**The task:**
Search the listing below for the line containing "- Lessons2.js: [Klikk". From there through the line containing "- Lessons7_textInput.js: [Klikk", transcribe every line exactly, both ends included.
★ ★ ★ ★ ★
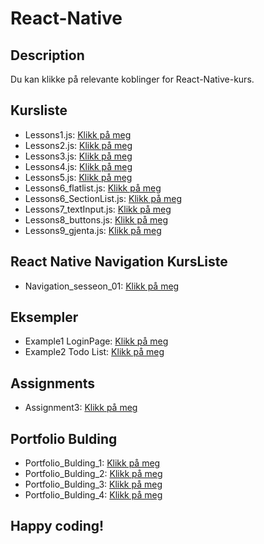 # React-Native

## Description
Du kan klikke på relevante koblinger for React-Native-kurs.

## Kursliste

- Lessons1.js: [Klikk på meg](https://github.com/serdardurmus/React-Native-koder/blob/main/learnReactNative/src/README%20Lessons1.md)
- Lessons2.js: [Klikk på meg](https://github.com/serdardurmus/React-Native-koder/blob/main/learnReactNative/src/README%20Lessons2.md)
- Lessons3.js: [Klikk på meg](https://github.com/serdardurmus/React-Native-koder/blob/main/learnReactNative/src/README%20Lessons3.md)
- Lessons4.js: [Klikk på meg](https://github.com/serdardurmus/React-Native-koder/blob/main/learnReactNative/src/README%20Lessons4.md)
- Lessons5.js: [Klikk på meg](https://github.com/serdardurmus/React-Native-koder/blob/main/learnReactNative/src/README%20Lessons5.md)
- Lessons6_flatlist.js: [Klikk på meg](https://github.com/serdardurmus/React-Native-koder/blob/main/learnReactNative/src/Lessons6_flatlist.md)
- Lessons6_SectionList.js: [Klikk på meg](https://github.com/serdardurmus/React-Native-koder/blob/main/learnReactNative/src/Lessons6_SectionList.md)
- Lessons7_textInput.js: [Klikk på meg](https://github.com/serdardurmus/React-Native-koder/blob/main/learnReactNative/src/Lessons7_textInput.md)
- Lessons8_buttons.js: [Klikk på meg](https://github.com/serdardurmus/React-Native-koder/blob/main/learnReactNative/src/Lessons8_buttons.md)
- Lessons9_gjenta.js: [Klikk på meg](https://github.com/serdardurmus/React-Native-koder/blob/main/learnReactNative/src/Lessons9_gjenta.md)

## React Native Navigation KursListe
- Navigation_sesseon_01: [Klikk på meg](https://github.com/serdardurmus/React-Native-koder/blob/main/learnReactNative/src/Navigation_sesseon_01/Navigation_sesseon_01.md)

## Eksempler
- Example1 LoginPage: [Klikk på meg](https://github.com/serdardurmus/React-Native-koder/blob/main/learnReactNative/src/Example1_LoginPage.md)
- Example2 Todo List: [Klikk på meg](https://github.com/serdardurmus/React-Native-koder/blob/main/learnReactNative/src/Todo/Todo.md)


## Assignments
- Assignment3: [Klikk på meg](https://github.com/serdardurmus/React-Native-koder/blob/main/learnReactNative/src/Sprint_3_Assignment/Sprint_3_Assignment.md)

## Portfolio Bulding
- Portfolio_Bulding_1: [Klikk på meg](https://github.com/serdardurmus/React-Native-koder/blob/main/learnReactNative/src/Portfolio_Bulding_1/Portfolio_Bulding_1.md)
- Portfolio_Bulding_2: [Klikk på meg](https://github.com/serdardurmus/React-Native-koder/blob/main/learnReactNative/src/Portfolio_Bulding_2/Portfolio_Bulding_2.md)
- Portfolio_Bulding_3: [Klikk på meg](https://github.com/serdardurmus/React-Native-koder/blob/main/learnReactNative/src/Portfolio_Bulding_3/Portfolio_Bulding_3.md)
- Portfolio_Bulding_4: [Klikk på meg](https://github.com/serdardurmus/React-Native-koder/blob/main/learnReactNative/src/Portfolio_Bulding_4/Portfolio_Bulding_4.md)

## Happy coding!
★ ★ ★ ★ ★
**Result:**
- Lessons2.js: [Klikk på meg](https://github.com/serdardurmus/React-Native-koder/blob/main/learnReactNative/src/README%20Lessons2.md)
- Lessons3.js: [Klikk på meg](https://github.com/serdardurmus/React-Native-koder/blob/main/learnReactNative/src/README%20Lessons3.md)
- Lessons4.js: [Klikk på meg](https://github.com/serdardurmus/React-Native-koder/blob/main/learnReactNative/src/README%20Lessons4.md)
- Lessons5.js: [Klikk på meg](https://github.com/serdardurmus/React-Native-koder/blob/main/learnReactNative/src/README%20Lessons5.md)
- Lessons6_flatlist.js: [Klikk på meg](https://github.com/serdardurmus/React-Native-koder/blob/main/learnReactNative/src/Lessons6_flatlist.md)
- Lessons6_SectionList.js: [Klikk på meg](https://github.com/serdardurmus/React-Native-koder/blob/main/learnReactNative/src/Lessons6_SectionList.md)
- Lessons7_textInput.js: [Klikk på meg](https://github.com/serdardurmus/React-Native-koder/blob/main/learnReactNative/src/Lessons7_textInput.md)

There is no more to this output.